• [Action item] Print the data below exactly, but only the lines from the one containing "## How To Setup" down to the one containing "Tüm soru-görüşlerinizi, sponsorluk", inclusive.

• [Exercise data]
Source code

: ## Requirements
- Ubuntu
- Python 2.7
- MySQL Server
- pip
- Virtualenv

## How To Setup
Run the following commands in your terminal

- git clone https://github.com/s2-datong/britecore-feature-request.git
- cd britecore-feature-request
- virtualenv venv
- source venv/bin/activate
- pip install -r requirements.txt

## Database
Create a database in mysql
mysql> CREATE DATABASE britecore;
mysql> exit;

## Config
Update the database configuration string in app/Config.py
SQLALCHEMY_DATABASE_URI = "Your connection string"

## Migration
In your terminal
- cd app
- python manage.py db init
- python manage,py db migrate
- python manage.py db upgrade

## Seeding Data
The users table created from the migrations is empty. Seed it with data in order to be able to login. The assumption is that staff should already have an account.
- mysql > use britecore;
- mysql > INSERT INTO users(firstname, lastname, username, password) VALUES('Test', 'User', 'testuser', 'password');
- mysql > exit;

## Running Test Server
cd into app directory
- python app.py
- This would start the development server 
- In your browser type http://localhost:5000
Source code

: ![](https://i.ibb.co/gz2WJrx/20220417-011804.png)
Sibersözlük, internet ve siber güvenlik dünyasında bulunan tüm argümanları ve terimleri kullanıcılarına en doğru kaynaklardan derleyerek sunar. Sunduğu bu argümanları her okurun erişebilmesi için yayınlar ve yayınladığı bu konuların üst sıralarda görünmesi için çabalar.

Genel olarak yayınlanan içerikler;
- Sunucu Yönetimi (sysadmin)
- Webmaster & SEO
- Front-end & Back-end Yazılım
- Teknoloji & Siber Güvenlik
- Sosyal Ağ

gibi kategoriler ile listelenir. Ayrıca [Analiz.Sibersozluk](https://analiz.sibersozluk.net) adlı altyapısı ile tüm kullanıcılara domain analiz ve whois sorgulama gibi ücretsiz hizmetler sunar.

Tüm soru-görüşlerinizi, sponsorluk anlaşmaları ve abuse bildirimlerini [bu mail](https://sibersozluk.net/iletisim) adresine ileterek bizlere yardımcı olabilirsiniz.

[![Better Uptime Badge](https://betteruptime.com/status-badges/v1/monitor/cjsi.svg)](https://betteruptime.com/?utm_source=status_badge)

• [Result of this task]
## How To Setup
Run the following commands in your terminal

- git clone https://github.com/s2-datong/britecore-feature-request.git
- cd britecore-feature-request
- virtualenv venv
- source venv/bin/activate
- pip install -r requirements.txt

## Database
Create a database in mysql
mysql> CREATE DATABASE britecore;
mysql> exit;

## Config
Update the database configuration string in app/Config.py
SQLALCHEMY_DATABASE_URI = "Your connection string"

## Migration
In your terminal
- cd app
- python manage.py db init
- python manage,py db migrate
- python manage.py db upgrade

## Seeding Data
The users table created from the migrations is empty. Seed it with data in order to be able to login. The assumption is that staff should already have an account.
- mysql > use britecore;
- mysql > INSERT INTO users(firstname, lastname, username, password) VALUES('Test', 'User', 'testuser', 'password');
- mysql > exit;

## Running Test Server
cd into app directory
- python app.py
- This would start the development server 
- In your browser type http://localhost:5000
Source code

: ![](https://i.ibb.co/gz2WJrx/20220417-011804.png)
Sibersözlük, internet ve siber güvenlik dünyasında bulunan tüm argümanları ve terimleri kullanıcılarına en doğru kaynaklardan derleyerek sunar. Sunduğu bu argümanları her okurun erişebilmesi için yayınlar ve yayınladığı bu konuların üst sıralarda görünmesi için çabalar.

Genel olarak yayınlanan içerikler;
- Sunucu Yönetimi (sysadmin)
- Webmaster & SEO
- Front-end & Back-end Yazılım
- Teknoloji & Siber Güvenlik
- Sosyal Ağ

gibi kategoriler ile listelenir. Ayrıca [Analiz.Sibersozluk](https://analiz.sibersozluk.net) adlı altyapısı ile tüm kullanıcılara domain analiz ve whois sorgulama gibi ücretsiz hizmetler sunar.

Tüm soru-görüşlerinizi, sponsorluk anlaşmaları ve abuse bildirimlerini [bu mail](https://sibersozluk.net/iletisim) adresine ileterek bizlere yardımcı olabilirsiniz.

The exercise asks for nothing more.